Source texts of formatted documents
#####

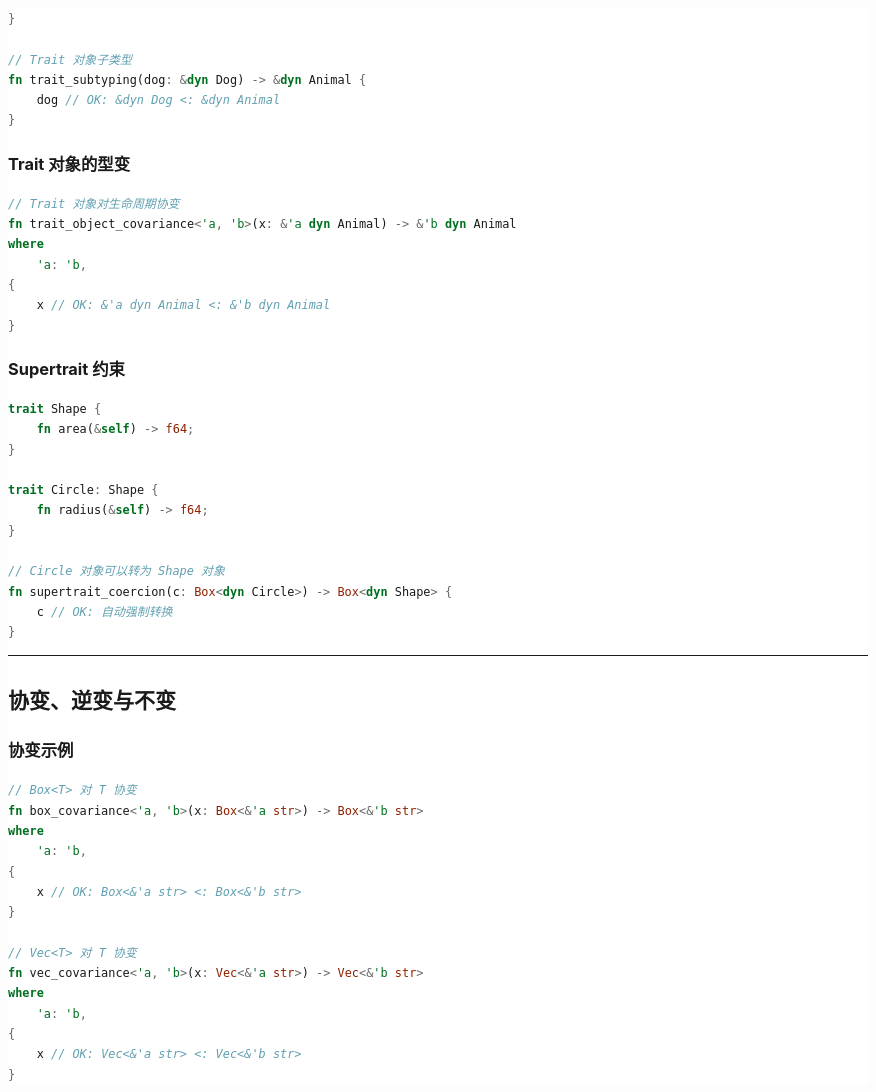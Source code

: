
 ```rust
}

// Trait 对象子类型
fn trait_subtyping(dog: &dyn Dog) -> &dyn Animal {
    dog // OK: &dyn Dog <: &dyn Animal
}
```

### Trait 对象的型变

```rust
// Trait 对象对生命周期协变
fn trait_object_covariance<'a, 'b>(x: &'a dyn Animal) -> &'b dyn Animal
where
    'a: 'b,
{
    x // OK: &'a dyn Animal <: &'b dyn Animal
}
```

### Supertrait 约束

```rust
trait Shape {
    fn area(&self) -> f64;
}

trait Circle: Shape {
    fn radius(&self) -> f64;
}

// Circle 对象可以转为 Shape 对象
fn supertrait_coercion(c: Box<dyn Circle>) -> Box<dyn Shape> {
    c // OK: 自动强制转换
}
```

---

## 协变、逆变与不变

### 协变示例

```rust
// Box<T> 对 T 协变
fn box_covariance<'a, 'b>(x: Box<&'a str>) -> Box<&'b str>
where
    'a: 'b,
{
    x // OK: Box<&'a str> <: Box<&'b str>
}

// Vec<T> 对 T 协变
fn vec_covariance<'a, 'b>(x: Vec<&'a str>) -> Vec<&'b str>
where
    'a: 'b,
{
    x // OK: Vec<&'a str> <: Vec<&'b str>
}
```
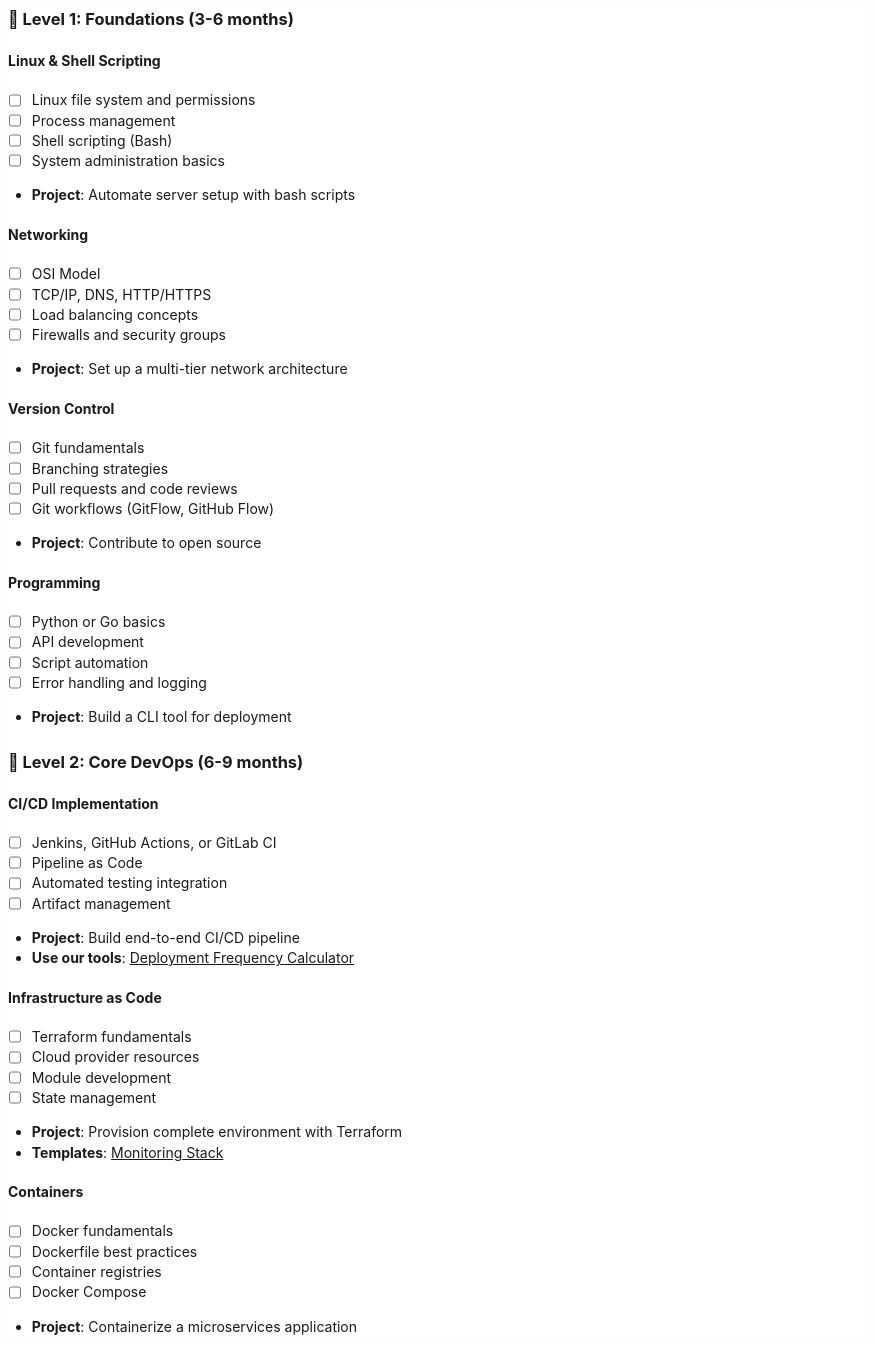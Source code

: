 ### 🎯 Level 1: Foundations (3-6 months)

#### Linux & Shell Scripting
- [ ] Linux file system and permissions
- [ ] Process management
- [ ] Shell scripting (Bash)
- [ ] System administration basics
- **Project**: Automate server setup with bash scripts

#### Networking
- [ ] OSI Model
- [ ] TCP/IP, DNS, HTTP/HTTPS
- [ ] Load balancing concepts
- [ ] Firewalls and security groups
- **Project**: Set up a multi-tier network architecture

#### Version Control
- [ ] Git fundamentals
- [ ] Branching strategies
- [ ] Pull requests and code reviews
- [ ] Git workflows (GitFlow, GitHub Flow)
- **Project**: Contribute to open source

#### Programming
- [ ] Python or Go basics
- [ ] API development
- [ ] Script automation
- [ ] Error handling and logging
- **Project**: Build a CLI tool for deployment

### 🚀 Level 2: Core DevOps (6-9 months)

#### CI/CD Implementation
- [ ] Jenkins, GitHub Actions, or GitLab CI
- [ ] Pipeline as Code
- [ ] Automated testing integration
- [ ] Artifact management
- **Project**: Build end-to-end CI/CD pipeline
- **Use our tools**: [Deployment Frequency Calculator](./scripts/DeploymentFrequency/)

#### Infrastructure as Code
- [ ] Terraform fundamentals
- [ ] Cloud provider resources
- [ ] Module development
- [ ] State management
- **Project**: Provision complete environment with Terraform
- **Templates**: [Monitoring Stack](./templates/terraform/monitoring-stack/)

#### Containers
- [ ] Docker fundamentals
- [ ] Dockerfile best practices
- [ ] Container registries
- [ ] Docker Compose
- **Project**: Containerize a microservices application
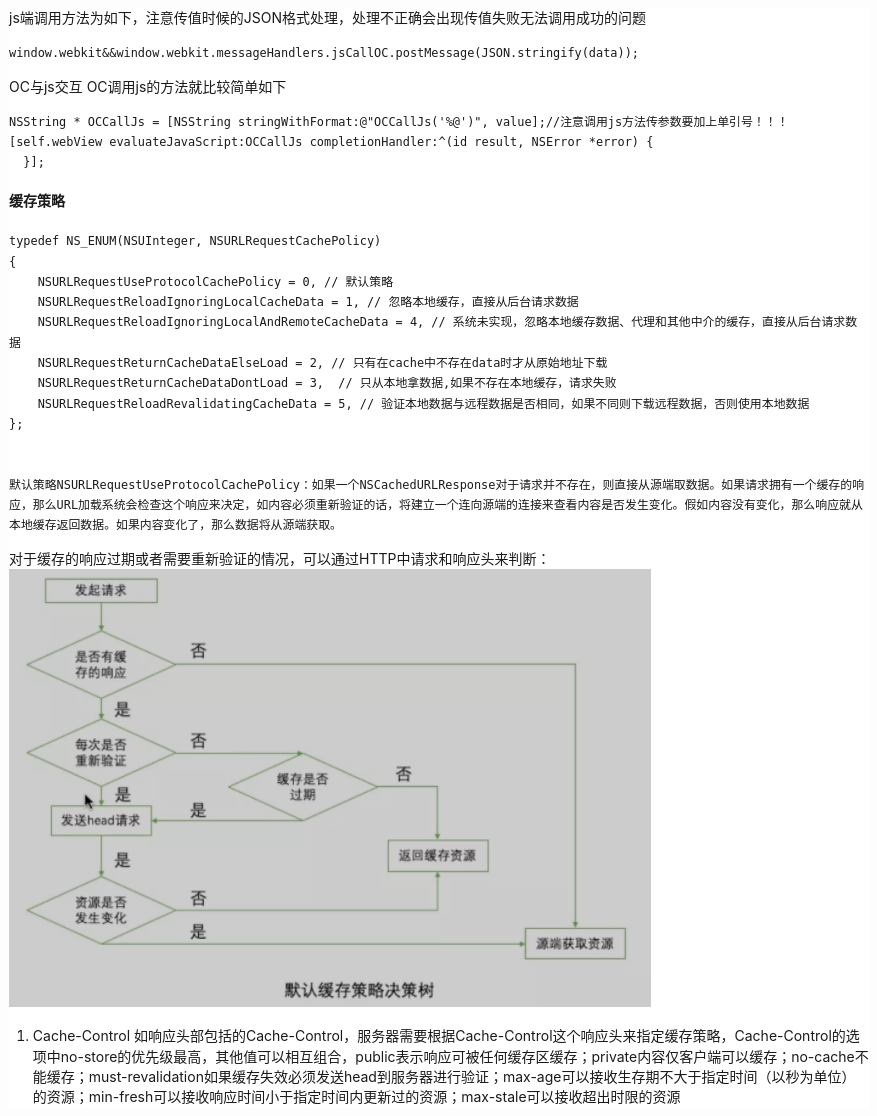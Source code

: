 	
js端调用方法为如下，注意传值时候的JSON格式处理，处理不正确会出现传值失败无法调用成功的问题

	window.webkit&&window.webkit.messageHandlers.jsCallOC.postMessage(JSON.stringify(data));
	
OC与js交互 OC调用js的方法就比较简单如下

	NSString * OCCallJs = [NSString stringWithFormat:@"OCCallJs('%@')", value];//注意调用js方法传参数要加上单引号！！！
	[self.webView evaluateJavaScript:OCCallJs completionHandler:^(id result, NSError *error) {
	  }];

#### 缓存策略

	typedef NS_ENUM(NSUInteger, NSURLRequestCachePolicy)
	{
	    NSURLRequestUseProtocolCachePolicy = 0, // 默认策略
	    NSURLRequestReloadIgnoringLocalCacheData = 1, // 忽略本地缓存，直接从后台请求数据
	    NSURLRequestReloadIgnoringLocalAndRemoteCacheData = 4, // 系统未实现，忽略本地缓存数据、代理和其他中介的缓存，直接从后台请求数据
	    NSURLRequestReturnCacheDataElseLoad = 2, // 只有在cache中不存在data时才从原始地址下载
	    NSURLRequestReturnCacheDataDontLoad = 3,  // 只从本地拿数据,如果不存在本地缓存，请求失败
	    NSURLRequestReloadRevalidatingCacheData = 5, // 验证本地数据与远程数据是否相同，如果不同则下载远程数据，否则使用本地数据
	};
	
	
	默认策略NSURLRequestUseProtocolCachePolicy：如果一个NSCachedURLResponse对于请求并不存在，则直接从源端取数据。如果请求拥有一个缓存的响应，那么URL加载系统会检查这个响应来决定，如内容必须重新验证的话，将建立一个连向源端的连接来查看内容是否发生变化。假如内容没有变化，那么响应就从本地缓存返回数据。如果内容变化了，那么数据将从源端获取。

对于缓存的响应过期或者需要重新验证的情况，可以通过HTTP中请求和响应头来判断：
![](./webview_cache.png)

1. Cache-Control
如响应头部包括的Cache-Control，服务器需要根据Cache-Control这个响应头来指定缓存策略，Cache-Control的选项中no-store的优先级最高，其他值可以相互组合，public表示响应可被任何缓存区缓存；private内容仅客户端可以缓存；no-cache不能缓存；must-revalidation如果缓存失效必须发送head到服务器进行验证；max-age可以接收生存期不大于指定时间（以秒为单位）的资源；min-fresh可以接收响应时间小于指定时间内更新过的资源；max-stale可以接收超出时限的资源
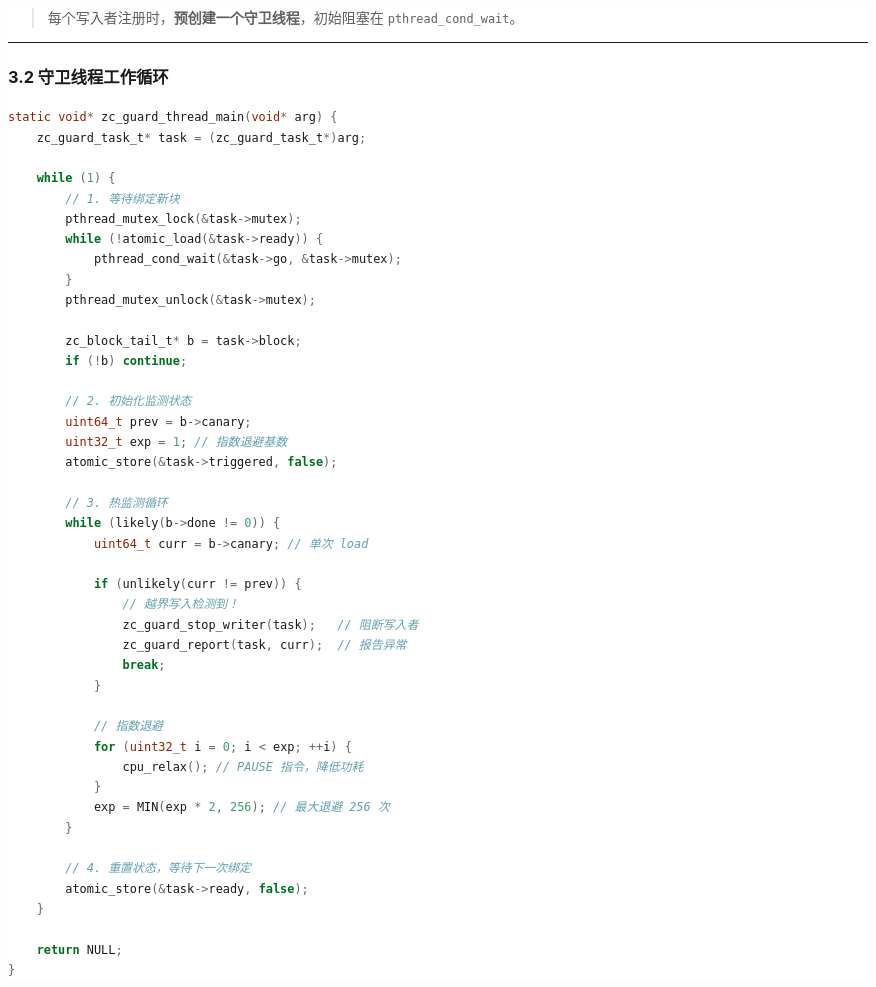 > 每个写入者注册时，**预创建一个守卫线程**，初始阻塞在 `pthread_cond_wait`。

---

### 3.2 守卫线程工作循环

```c
static void* zc_guard_thread_main(void* arg) {
    zc_guard_task_t* task = (zc_guard_task_t*)arg;

    while (1) {
        // 1. 等待绑定新块
        pthread_mutex_lock(&task->mutex);
        while (!atomic_load(&task->ready)) {
            pthread_cond_wait(&task->go, &task->mutex);
        }
        pthread_mutex_unlock(&task->mutex);

        zc_block_tail_t* b = task->block;
        if (!b) continue;

        // 2. 初始化监测状态
        uint64_t prev = b->canary;
        uint32_t exp = 1; // 指数退避基数
        atomic_store(&task->triggered, false);

        // 3. 热监测循环
        while (likely(b->done != 0)) {
            uint64_t curr = b->canary; // 单次 load

            if (unlikely(curr != prev)) {
                // 越界写入检测到！
                zc_guard_stop_writer(task);   // 阻断写入者
                zc_guard_report(task, curr);  // 报告异常
                break;
            }

            // 指数退避
            for (uint32_t i = 0; i < exp; ++i) {
                cpu_relax(); // PAUSE 指令，降低功耗
            }
            exp = MIN(exp * 2, 256); // 最大退避 256 次
        }

        // 4. 重置状态，等待下一次绑定
        atomic_store(&task->ready, false);
    }

    return NULL;
}
```
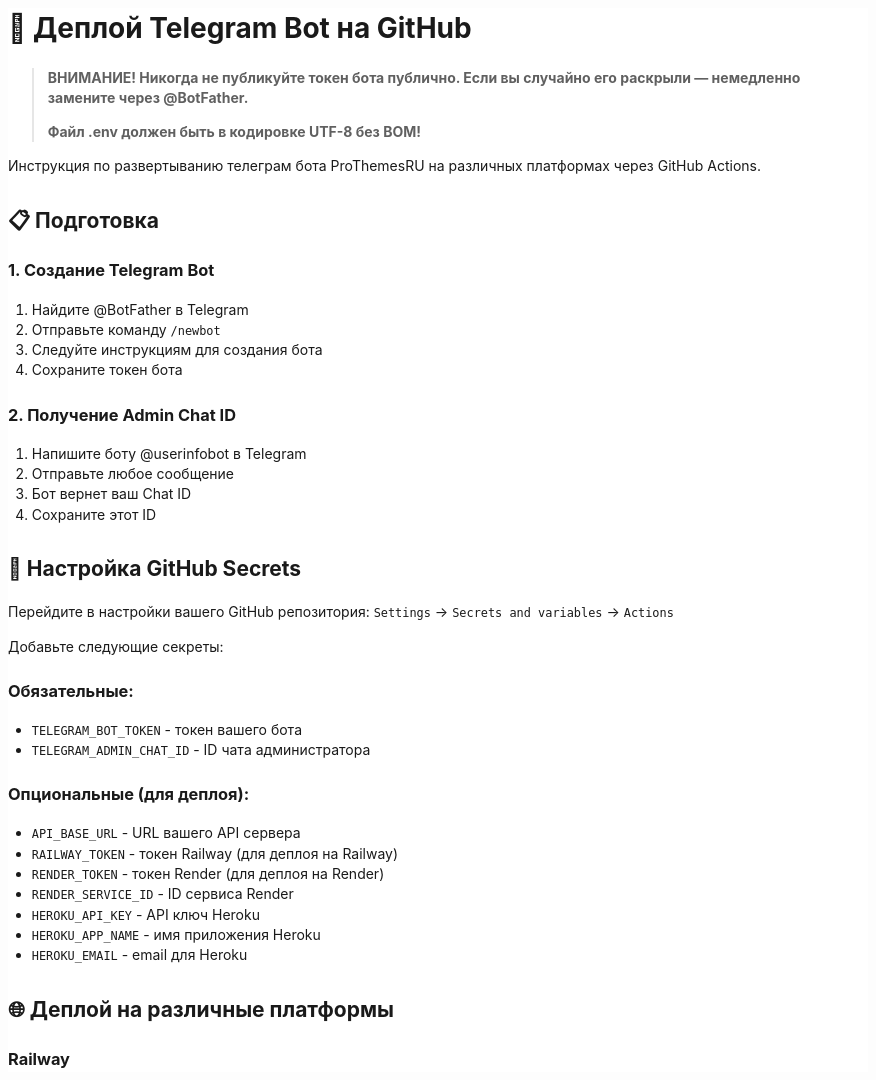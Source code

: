 # 🚀 Деплой Telegram Bot на GitHub

> **ВНИМАНИЕ! Никогда не публикуйте токен бота публично. Если вы случайно его раскрыли — немедленно замените через @BotFather.**
> 
> **Файл .env должен быть в кодировке UTF-8 без BOM!**

Инструкция по развертыванию телеграм бота ProThemesRU на различных платформах через GitHub Actions.

## 📋 Подготовка

### 1. Создание Telegram Bot

1. Найдите @BotFather в Telegram
2. Отправьте команду `/newbot`
3. Следуйте инструкциям для создания бота
4. Сохраните токен бота

### 2. Получение Admin Chat ID

1. Напишите боту @userinfobot в Telegram
2. Отправьте любое сообщение
3. Бот вернет ваш Chat ID
4. Сохраните этот ID

## 🔧 Настройка GitHub Secrets

Перейдите в настройки вашего GitHub репозитория:
`Settings` → `Secrets and variables` → `Actions`

Добавьте следующие секреты:

### Обязательные:
- `TELEGRAM_BOT_TOKEN` - токен вашего бота
- `TELEGRAM_ADMIN_CHAT_ID` - ID чата администратора

### Опциональные (для деплоя):
- `API_BASE_URL` - URL вашего API сервера
- `RAILWAY_TOKEN` - токен Railway (для деплоя на Railway)
- `RENDER_TOKEN` - токен Render (для деплоя на Render)
- `RENDER_SERVICE_ID` - ID сервиса Render
- `HEROKU_API_KEY` - API ключ Heroku
- `HEROKU_APP_NAME` - имя приложения Heroku
- `HEROKU_EMAIL` - email для Heroku

## 🌐 Деплой на различные платформы

### Railway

#####

■ Task prompt
What is asked for is an exact copy of the lines above from the one containing "Перейдите в настройки" through the one containing "деплоя на Railway)", and only those.

■ Answer to the problem
Перейдите в настройки вашего GitHub репозитория:
`Settings` → `Secrets and variables` → `Actions`

Добавьте следующие секреты:

### Обязательные:
- `TELEGRAM_BOT_TOKEN` - токен вашего бота
- `TELEGRAM_ADMIN_CHAT_ID` - ID чата администратора

### Опциональные (для деплоя):
- `API_BASE_URL` - URL вашего API сервера
- `RAILWAY_TOKEN` - токен Railway (для деплоя на Railway)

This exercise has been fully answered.